The 7100 was the original Dishplayer. I don't think the Dishplayer has name based recordings anymore as it only records shows that are on at the same time as the timer you set. Then again, I may be wrong as they are secndary receivers for me know and get lighter use.....


----------



## Mike D-CO5 (Mar 12, 2003)

I remember having name based timers , looking for the show by name and it recording them that way. I even remember there being conflicts when they're were older reruns of the same show on at the same time. This might have been what microsoft contributed to the software and might be why Dish doesn't do it anymore. I don't remember it having much harddrive so it wasn't that much good to me as oppossed to my 721 now. 

Maybe someone out there with more memory of the original software can comment on the dishplayers past and present condition.


----------



## Bob Haller (Mar 24, 2002)

I was told E would have to license and pay $$ for the name based stuff. I think it would be worth it, but untill charlie looses a LOT of subs its not going to happen.


----------



## cicijay (Jan 6, 2003)

I know this thread is just bait but here it goes

Why no name-based recording....?

Probably because most customers could care less. I have read enough posts regarding this Super Feature that TIVO had that E* DVR's didn't and I almost bought into it until I thought about it.

If I search on my 501 I can search for the program by name and then select it to record. I have absolutely no need to record based upon "name based recording" and I personally do not know of anyone that would desire such a feature other than someone recording soap operas and even then it would be on the same time every day. Why record Trading Spaces at 8:00 and then the same exact show again at 11:00 just because it has the same name? You can keep your name based recording.


----------



## James_F (Apr 23, 2002)

What happens when Trading Spaces moves to another time slot?


----------



## Karl Foster (Mar 23, 2002)

cicijay said:


> I know this thread is just bait but here it goes
> 
> Why no name-based recording....?
> 
> ...


The Tivo knows that it has recorded a show and will not record a show with the exact same description for about a month, unless you manually tell it to do so.

All I know is that when our local stations messed around with all the daytime programming, my UTV's picked them up and recorded them with no intervention on my part. Hell, I didn't even know they had changed times until I noticed the times the shows had recorded in the descriptions.


----------



## James_F (Apr 23, 2002)

karl_f said:


> All I know is that when our local stations messed around with all the daytime programming, my UTV's picked them up and recorded them with no intervention on my part. Hell, I didn't even know they had changed times until I noticed the times the shows had recorded in the descriptions.

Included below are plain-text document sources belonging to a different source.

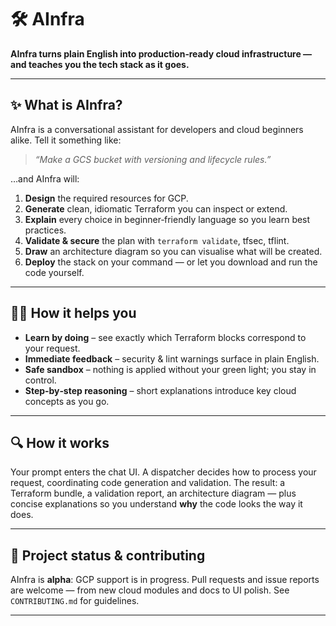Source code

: # 🛠️ AInfra

**AInfra turns plain English into production‑ready cloud infrastructure — and teaches you the tech stack as it goes.**

---

## ✨ What is AInfra?

AInfra is a conversational assistant for developers and cloud beginners alike. Tell it something like:

> *“Make a GCS bucket with versioning and lifecycle rules.”*

…and AInfra will:

1. **Design** the required resources for GCP.
2. **Generate** clean, idiomatic Terraform you can inspect or extend.
3. **Explain** every choice in beginner‑friendly language so you learn best practices.
4. **Validate & secure** the plan with `terraform validate`, tfsec, tflint.
5. **Draw** an architecture diagram so you can visualise what will be created.
6. **Deploy** the stack on your command — or let you download and run the code yourself.

---

## 🧑‍🎓 How it helps you

* **Learn by doing** – see exactly which Terraform blocks correspond to your request.
* **Immediate feedback** – security & lint warnings surface in plain English.
* **Safe sandbox** – nothing is applied without your green light; you stay in control.
* **Step‑by‑step reasoning** – short explanations introduce key cloud concepts as you go.

---

## 🔍 How it works

Your prompt enters the chat UI. A dispatcher decides how to process your request, coordinating code generation and validation. The result: a Terraform bundle, a validation report, an architecture diagram — plus concise explanations so you understand **why** the code looks the way it does.

---

## 🚧 Project status & contributing

AInfra is **alpha**: GCP support is in progress. Pull requests and issue reports are welcome — from new cloud modules and docs to UI polish. See `CONTRIBUTING.md` for guidelines.

---
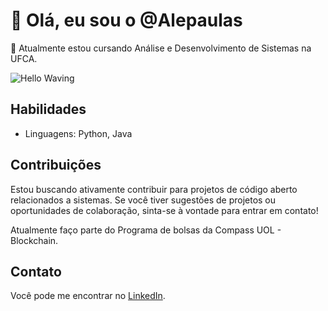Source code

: # 👋 Olá, eu sou o @Alepaulas

🌱 Atualmente estou cursando Análise e Desenvolvimento de Sistemas na UFCA.

![Hello Waving](https://tenor.com/pPWFupoGIq.gif)

## Habilidades

- Linguagens: Python, Java

## Contribuições

Estou buscando ativamente contribuir para projetos de código aberto relacionados a sistemas. Se você tiver sugestões de projetos ou oportunidades de colaboração, sinta-se à vontade para entrar em contato!

Atualmente faço parte do Programa de bolsas da Compass UOL - Blockchain.


## Contato

Você pode me encontrar no [LinkedIn](https://www.linkedin.com/in/alexandra-de-paula-9043652b6/).

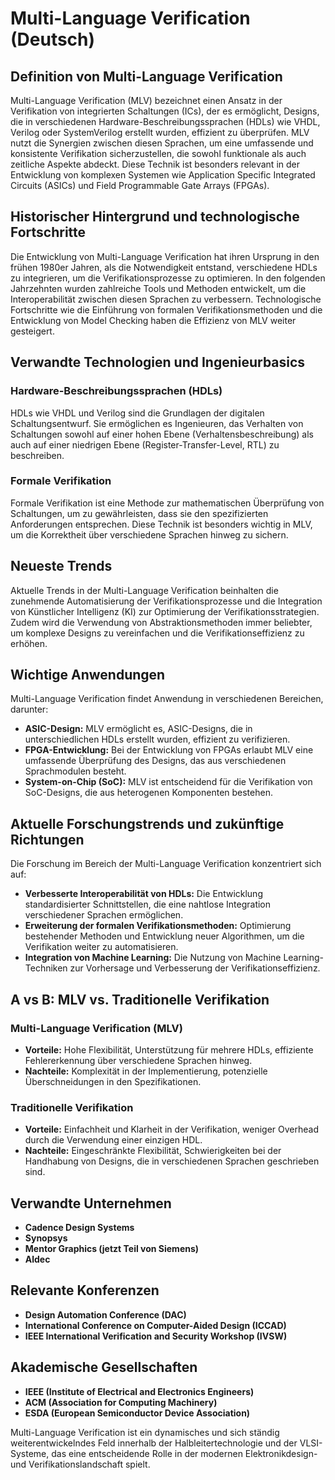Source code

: # Multi-Language Verification (Deutsch)

## Definition von Multi-Language Verification

Multi-Language Verification (MLV) bezeichnet einen Ansatz in der Verifikation von integrierten Schaltungen (ICs), der es ermöglicht, Designs, die in verschiedenen Hardware-Beschreibungssprachen (HDLs) wie VHDL, Verilog oder SystemVerilog erstellt wurden, effizient zu überprüfen. MLV nutzt die Synergien zwischen diesen Sprachen, um eine umfassende und konsistente Verifikation sicherzustellen, die sowohl funktionale als auch zeitliche Aspekte abdeckt. Diese Technik ist besonders relevant in der Entwicklung von komplexen Systemen wie Application Specific Integrated Circuits (ASICs) und Field Programmable Gate Arrays (FPGAs).

## Historischer Hintergrund und technologische Fortschritte

Die Entwicklung von Multi-Language Verification hat ihren Ursprung in den frühen 1980er Jahren, als die Notwendigkeit entstand, verschiedene HDLs zu integrieren, um die Verifikationsprozesse zu optimieren. In den folgenden Jahrzehnten wurden zahlreiche Tools und Methoden entwickelt, um die Interoperabilität zwischen diesen Sprachen zu verbessern. Technologische Fortschritte wie die Einführung von formalen Verifikationsmethoden und die Entwicklung von Model Checking haben die Effizienz von MLV weiter gesteigert.

## Verwandte Technologien und Ingenieurbasics

### Hardware-Beschreibungssprachen (HDLs)

HDLs wie VHDL und Verilog sind die Grundlagen der digitalen Schaltungsentwurf. Sie ermöglichen es Ingenieuren, das Verhalten von Schaltungen sowohl auf einer hohen Ebene (Verhaltensbeschreibung) als auch auf einer niedrigen Ebene (Register-Transfer-Level, RTL) zu beschreiben.

### Formale Verifikation

Formale Verifikation ist eine Methode zur mathematischen Überprüfung von Schaltungen, um zu gewährleisten, dass sie den spezifizierten Anforderungen entsprechen. Diese Technik ist besonders wichtig in MLV, um die Korrektheit über verschiedene Sprachen hinweg zu sichern.

## Neueste Trends

Aktuelle Trends in der Multi-Language Verification beinhalten die zunehmende Automatisierung der Verifikationsprozesse und die Integration von Künstlicher Intelligenz (KI) zur Optimierung der Verifikationsstrategien. Zudem wird die Verwendung von Abstraktionsmethoden immer beliebter, um komplexe Designs zu vereinfachen und die Verifikationseffizienz zu erhöhen.

## Wichtige Anwendungen

Multi-Language Verification findet Anwendung in verschiedenen Bereichen, darunter:

- **ASIC-Design:** MLV ermöglicht es, ASIC-Designs, die in unterschiedlichen HDLs erstellt wurden, effizient zu verifizieren.
- **FPGA-Entwicklung:** Bei der Entwicklung von FPGAs erlaubt MLV eine umfassende Überprüfung des Designs, das aus verschiedenen Sprachmodulen besteht.
- **System-on-Chip (SoC):** MLV ist entscheidend für die Verifikation von SoC-Designs, die aus heterogenen Komponenten bestehen.

## Aktuelle Forschungstrends und zukünftige Richtungen

Die Forschung im Bereich der Multi-Language Verification konzentriert sich auf:

- **Verbesserte Interoperabilität von HDLs:** Die Entwicklung standardisierter Schnittstellen, die eine nahtlose Integration verschiedener Sprachen ermöglichen.
- **Erweiterung der formalen Verifikationsmethoden:** Optimierung bestehender Methoden und Entwicklung neuer Algorithmen, um die Verifikation weiter zu automatisieren.
- **Integration von Machine Learning:** Die Nutzung von Machine Learning-Techniken zur Vorhersage und Verbesserung der Verifikationseffizienz.

## A vs B: MLV vs. Traditionelle Verifikation

### Multi-Language Verification (MLV)

- **Vorteile:** Hohe Flexibilität, Unterstützung für mehrere HDLs, effiziente Fehlererkennung über verschiedene Sprachen hinweg.
- **Nachteile:** Komplexität in der Implementierung, potenzielle Überschneidungen in den Spezifikationen.

### Traditionelle Verifikation

- **Vorteile:** Einfachheit und Klarheit in der Verifikation, weniger Overhead durch die Verwendung einer einzigen HDL.
- **Nachteile:** Eingeschränkte Flexibilität, Schwierigkeiten bei der Handhabung von Designs, die in verschiedenen Sprachen geschrieben sind.

## Verwandte Unternehmen

- **Cadence Design Systems**
- **Synopsys**
- **Mentor Graphics (jetzt Teil von Siemens)**
- **Aldec**

## Relevante Konferenzen

- **Design Automation Conference (DAC)**
- **International Conference on Computer-Aided Design (ICCAD)**
- **IEEE International Verification and Security Workshop (IVSW)**

## Akademische Gesellschaften

- **IEEE (Institute of Electrical and Electronics Engineers)**
- **ACM (Association for Computing Machinery)**
- **ESDA (European Semiconductor Device Association)**

Multi-Language Verification ist ein dynamisches und sich ständig weiterentwickelndes Feld innerhalb der Halbleitertechnologie und der VLSI-Systeme, das eine entscheidende Rolle in der modernen Elektronikdesign- und Verifikationslandschaft spielt.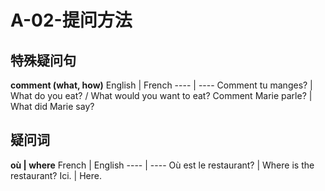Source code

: ﻿# A-02-提问方法


## 特殊疑问句

**comment (what, how)**
English | French
---- | ----
Comment tu manges? | What do you eat? / What would you want to eat?
Comment Marie parle? | What did Marie say?


## 疑问词

**où | where**
French | English
---- | ----
Où est le restaurant? | Where is the restaurant?
Ici. | Here.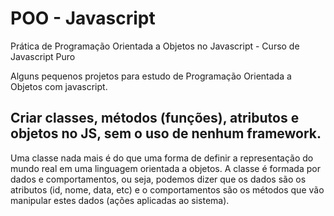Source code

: # POO - Javascript

Prática de Programação Orientada a Objetos no Javascript - Curso de Javascript Puro

Alguns pequenos projetos para estudo de Programação Orientada a Objetos com javascript.

## Criar classes, métodos (funções), atributos e objetos no JS, sem o uso de nenhum framework.

Uma classe nada mais é do que uma forma de definir a representação do mundo real em uma linguagem orientada a objetos. A classe é formada por dados e comportamentos, ou seja, podemos dizer que os dados são os atributos (id, nome, data, etc) e o comportamentos são os métodos que vão manipular estes dados (ações aplicadas ao sistema).
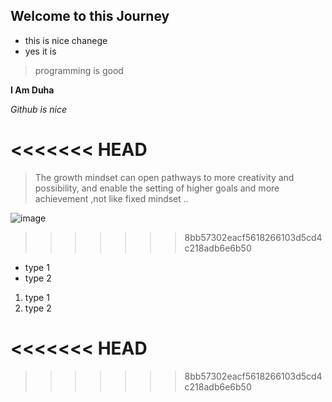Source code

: ## Welcome to  this Journey 
* this is nice chanege
* yes it is
> programming is good

**I Am Duha**

*Github is nice*

<<<<<<< HEAD
=======
> The growth mindset can open pathways to more creativity and possibility, and enable the setting of higher goals and more achievement ,not like fixed mindset ..

![image](https://www.womensenterprise.ca/wp-content/uploads/2018/04/shutterstock_671483350-brain-white-background.jpg)

>>>>>>> 8bb57302eacf5618266103d5cd4c218adb6e6b50
* type 1
* type 2

1. type 1
1. type 2

<<<<<<< HEAD
=======


>>>>>>> 8bb57302eacf5618266103d5cd4c218adb6e6b50
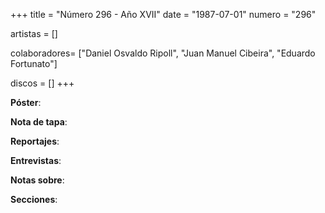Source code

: +++
title = "Número 296 - Año XVII"
date = "1987-07-01"
numero = "296"

artistas = []

colaboradores= ["Daniel Osvaldo Ripoll", "Juan Manuel Cibeira", "Eduardo Fortunato"]

discos = []
+++

**Póster**: 

**Nota de tapa**: 

**Reportajes**: 

**Entrevistas**: 

**Notas sobre**:

**Secciones**:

Thats a very good point. My wife watches a show called Port Charles or something like that. Its going off the air and our local ABC moved it to 1 am from 12:30pm or something close to that. As with you, we only noticed it because of the recorded time.


----------



## gwynnebaer (Jan 20, 2003)

I hope it's fair to say that unless you've used all the features of name-based recording *as implemented on a Tivo* then you might not know what you're missing.

I think of it in terms of all the features. You get to record shows by name (whether they move slots, change slot size, add an extra show), and *then* you get the other features as well:

1. Can recognize and ignore re-runs
2. Can recognize and ignore duplicate airings

In order to match Tivo's features, you would really need to capture these two options as well.

Since all of these features boil down to a requirement for excellent guide data, perhaps E* should just try and get really accurate data. This seems unlikely given that the networks are prone to make changes for their own reasons.


----------



## toad57 (Apr 23, 2002)

gwynnebaer said:


> I hope it's fair to say that unless you've used all the features of name-based recording *as implemented on a Tivo* then you might not know what you're missing.


OK, I did some poking around in the newsgroups... people call the Dishplayer's method "limited name-based recording". A bit of it is mentioned here.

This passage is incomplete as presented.